RECORD EXCERPTS
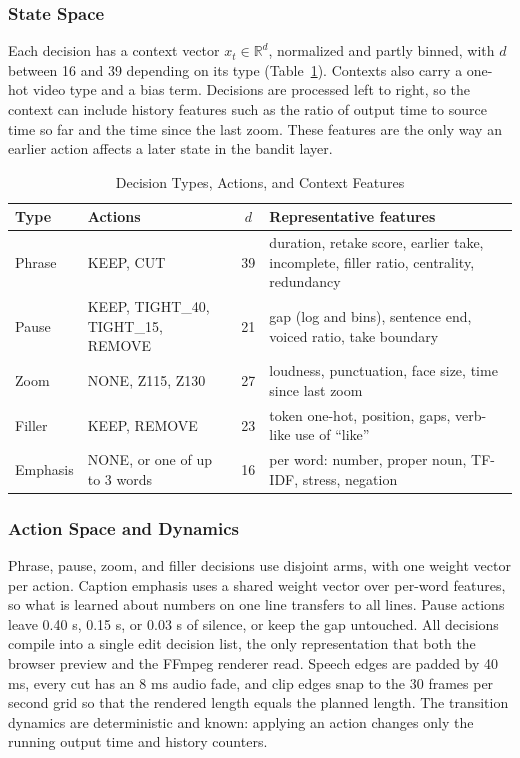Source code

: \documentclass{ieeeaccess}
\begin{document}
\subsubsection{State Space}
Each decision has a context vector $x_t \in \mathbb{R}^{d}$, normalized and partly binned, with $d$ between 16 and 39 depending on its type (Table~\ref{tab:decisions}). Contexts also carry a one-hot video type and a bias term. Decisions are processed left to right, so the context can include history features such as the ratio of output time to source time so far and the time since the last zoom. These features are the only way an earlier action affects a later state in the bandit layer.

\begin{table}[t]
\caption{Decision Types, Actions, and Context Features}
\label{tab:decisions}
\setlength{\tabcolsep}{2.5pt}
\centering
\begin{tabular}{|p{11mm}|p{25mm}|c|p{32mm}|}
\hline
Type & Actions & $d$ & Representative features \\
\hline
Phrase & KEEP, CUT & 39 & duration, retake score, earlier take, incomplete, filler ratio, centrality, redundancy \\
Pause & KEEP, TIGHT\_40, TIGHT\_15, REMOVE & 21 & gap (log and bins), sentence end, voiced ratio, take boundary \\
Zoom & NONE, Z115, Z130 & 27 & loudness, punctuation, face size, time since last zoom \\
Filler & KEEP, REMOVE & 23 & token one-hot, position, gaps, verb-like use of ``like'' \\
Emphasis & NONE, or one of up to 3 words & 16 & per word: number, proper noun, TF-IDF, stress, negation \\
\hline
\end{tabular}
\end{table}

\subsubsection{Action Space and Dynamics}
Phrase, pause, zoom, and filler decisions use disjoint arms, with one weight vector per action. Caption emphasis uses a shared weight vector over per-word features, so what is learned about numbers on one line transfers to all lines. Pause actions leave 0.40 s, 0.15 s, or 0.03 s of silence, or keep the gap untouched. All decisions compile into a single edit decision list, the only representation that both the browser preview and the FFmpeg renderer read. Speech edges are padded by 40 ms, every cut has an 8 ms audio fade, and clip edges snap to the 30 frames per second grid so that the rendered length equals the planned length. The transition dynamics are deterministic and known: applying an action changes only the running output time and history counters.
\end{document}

PROBLEM REQUIREMENTS
The whole listing is to be duplicated verbatim, apart from its images.

ANSWER TO THE PROBLEM
Source code

: \documentclass{ieeeaccess}
\begin{document}
\subsubsection{State Space}
Each decision has a context vector $x_t \in \mathbb{R}^{d}$, normalized and partly binned, with $d$ between 16 and 39 depending on its type (Table~\ref{tab:decisions}). Contexts also carry a one-hot video type and a bias term. Decisions are processed left to right, so the context can include history features such as the ratio of output time to source time so far and the time since the last zoom. These features are the only way an earlier action affects a later state in the bandit layer.

\begin{table}[t]
\caption{Decision Types, Actions, and Context Features}
\label{tab:decisions}
\setlength{\tabcolsep}{2.5pt}
\centering
\begin{tabular}{|p{11mm}|p{25mm}|c|p{32mm}|}
\hline
Type & Actions & $d$ & Representative features \\
\hline
Phrase & KEEP, CUT & 39 & duration, retake score, earlier take, incomplete, filler ratio, centrality, redundancy \\
Pause & KEEP, TIGHT\_40, TIGHT\_15, REMOVE & 21 & gap (log and bins), sentence end, voiced ratio, take boundary \\
Zoom & NONE, Z115, Z130 & 27 & loudness, punctuation, face size, time since last zoom \\
Filler & KEEP, REMOVE & 23 & token one-hot, position, gaps, verb-like use of ``like'' \\
Emphasis & NONE, or one of up to 3 words & 16 & per word: number, proper noun, TF-IDF, stress, negation \\
\hline
\end{tabular}
\end{table}

\subsubsection{Action Space and Dynamics}
Phrase, pause, zoom, and filler decisions use disjoint arms, with one weight vector per action. Caption emphasis uses a shared weight vector over per-word features, so what is learned about numbers on one line transfers to all lines. Pause actions leave 0.40 s, 0.15 s, or 0.03 s of silence, or keep the gap untouched. All decisions compile into a single edit decision list, the only representation that both the browser preview and the FFmpeg renderer read. Speech edges are padded by 40 ms, every cut has an 8 ms audio fade, and clip edges snap to the 30 frames per second grid so that the rendered length equals the planned length. The transition dynamics are deterministic and known: applying an action changes only the running output time and history counters.
\end{document}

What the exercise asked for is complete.